■ **PROBLEM**: Your answer should repeat every line of the records below in which the word "role" appears.

--- EXTRACTED RECORDS ---

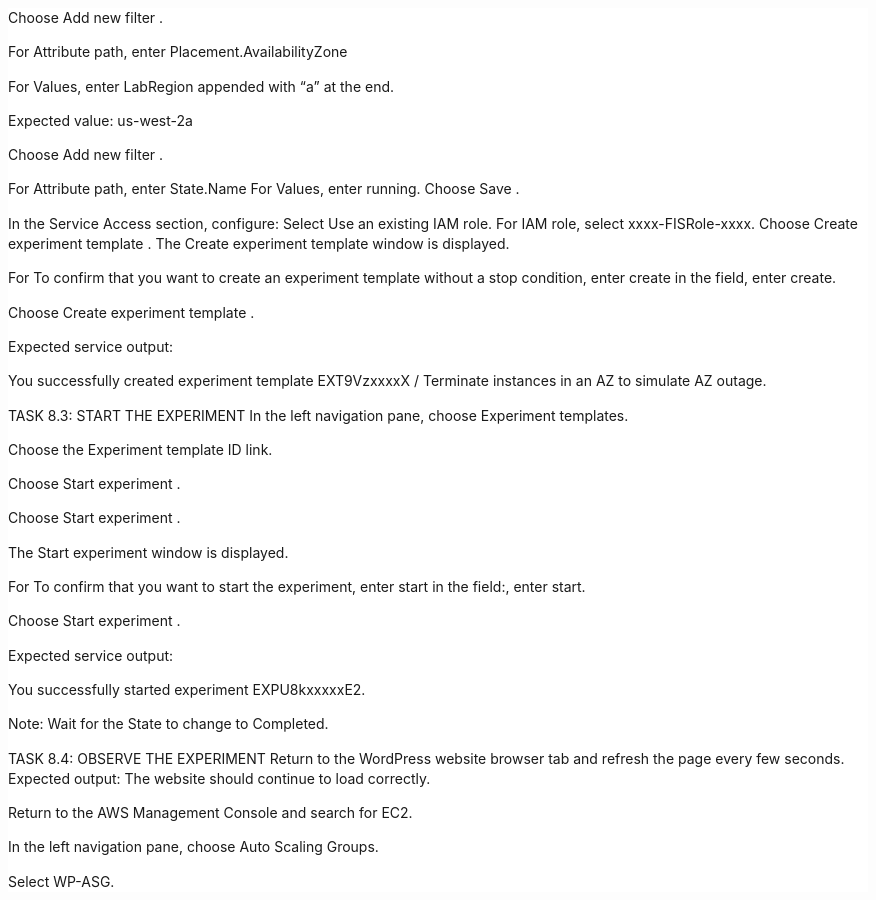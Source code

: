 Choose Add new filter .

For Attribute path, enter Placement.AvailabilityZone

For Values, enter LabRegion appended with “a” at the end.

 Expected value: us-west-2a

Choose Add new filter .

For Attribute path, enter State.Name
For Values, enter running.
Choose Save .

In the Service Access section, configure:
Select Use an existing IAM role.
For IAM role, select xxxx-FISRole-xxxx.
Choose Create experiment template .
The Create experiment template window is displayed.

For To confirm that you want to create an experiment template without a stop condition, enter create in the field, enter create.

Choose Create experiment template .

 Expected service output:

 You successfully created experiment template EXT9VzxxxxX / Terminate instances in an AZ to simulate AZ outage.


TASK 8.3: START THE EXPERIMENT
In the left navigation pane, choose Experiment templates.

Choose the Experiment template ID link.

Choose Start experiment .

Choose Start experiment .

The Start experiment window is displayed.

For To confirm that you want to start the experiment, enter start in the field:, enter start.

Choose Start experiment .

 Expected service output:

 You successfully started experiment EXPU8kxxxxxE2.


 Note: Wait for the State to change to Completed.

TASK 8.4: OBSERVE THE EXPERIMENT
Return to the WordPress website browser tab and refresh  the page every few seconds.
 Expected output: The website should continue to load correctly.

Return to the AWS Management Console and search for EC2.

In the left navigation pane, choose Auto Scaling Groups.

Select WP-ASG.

---

■ **SOLUTION TO THE PROBLEM**:
Select Use an existing IAM role.
For IAM role, select xxxx-FISRole-xxxx.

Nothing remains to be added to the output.